Agreement by accepting employment with one of [Rapids’s] competitors,” the complaint

alleged that “LaMere breached the Agreement by using and disclosing [Rapids’s]

confidential information.” And in concluding that Rapids was “likely” to “prevail on the

                                              8
merits of at least some of its claims,” the district court found that Rapids demonstrated by

affidavit that “LaMere forwarded potential Confidential Information in an e-mail to

another Defendant Horizon employee . . . on the day after he resigned that was a clear

attempt to elicit a sale from a current or potential customer of Rapids in the Twin Cities.”

The district court also found that the “fact that that effort may not have resulted in a sale

by Defendant Horizon to that customer does not reduce the magnitude of the alleged

breach of . . . LaMere’s non-compete requirements.” LaMere does not challenge the

reasonableness of the confidentiality provision. Therefore, because the district court

based its analysis of the third Dahlberg factor, at least in part, on LaMere’s alleged

disclosure of confidential information in violation of the agreement’s prohibition of such

conduct, and because LaMere does not challenge the reasonableness of the confidentiality

provision, the district court’s failure to analyze the reasonableness of the agreement with

respect to temporal or geographic scope is not dispositive of the issue.

       LaMere argues that an analysis of the reasonableness of the agreement is

necessary because if the agreement “were deemed invalid as an unreasonable restriction

on trade,” his alleged disclosure of confidential information “would be a non-issue.” But

LaMere’s argument assumes a determination that the agreement was unreasonable in

temporal and geographic scope would void the entire agreement. Such a conclusion is

unlikely because agreements protecting confidential information are reasonably necessary

to protect legitimate business interests.
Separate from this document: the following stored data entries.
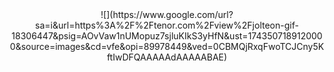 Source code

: <div align="center">
  ![](https://www.google.com/url?sa=i&url=https%3A%2F%2Ftenor.com%2Fview%2Fjolteon-gif-18306447&psig=AOvVaw1nUMopuz7sjluKIkS3yHfN&ust=1743507189120000&source=images&cd=vfe&opi=89978449&ved=0CBMQjRxqFwoTCJCny5KftIwDFQAAAAAdAAAAABAE)
</div>
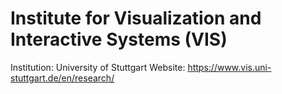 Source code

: # Institute for Visualization and Interactive Systems (VIS)

Institution: University of Stuttgart
Website: https://www.vis.uni-stuttgart.de/en/research/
See Medtronic, 630 N.W.2d at 456 (stating that

restrictive covenants are enforced to the extent reasonably necessary to protect legitimate

business interests, which include the “company’s good will, trade secrets, and

                                              9
confidential information”). In fact, Rapids invited the district court to blue-pencil the

agreement to ensure its reasonableness.1 And although the district court apparently

determined that it was unnecessary to blue-pencil the agreement, it would have that

discretion on remand. See Dynamic Air, 502 N.W.2d at 800 (reminding the district court

on remand that it has “the discretion to ‘blue pencil’ a covenant”). Thus, it is unlikely

that a determination that the agreement is unreasonable in temporal or geographic scope

would void the entire agreement.

       Finally, LaMere argues that his “mere access to Confidential Information during

his employment falls well short of proving extraordinary circumstances warranting

injunctive relief.” But LaMere’s attempts to downplay his alleged conduct are without

merit. As the district court found “LaMere forwarded potential Confidential Information

in an email to another . . . Horizon employee” in an attempt to elicit a sale from a current

or potential customer of Rapids in the Twin Cities Metro area. The district court’s

findings are supported by the record and reflect a breach of the agreement. In light of this

apparent breach of the agreement, the district court finding that Rapids would likely

succeed on the merits is not clearly erroneous. Accordingly, the district court did not

abuse its discretion by granting Rapids’s request for a temporary injunction.

       Affirmed.

1
 Under the blue-pencil doctrine, a district court that finds a noncompetition provision
unreasonable as written may modify the provision “to render it reasonable and
enforceable.” Dynamic Air, Inc. v. Block, 502 N.W.2d 796, 800 (Minn. App. 1993).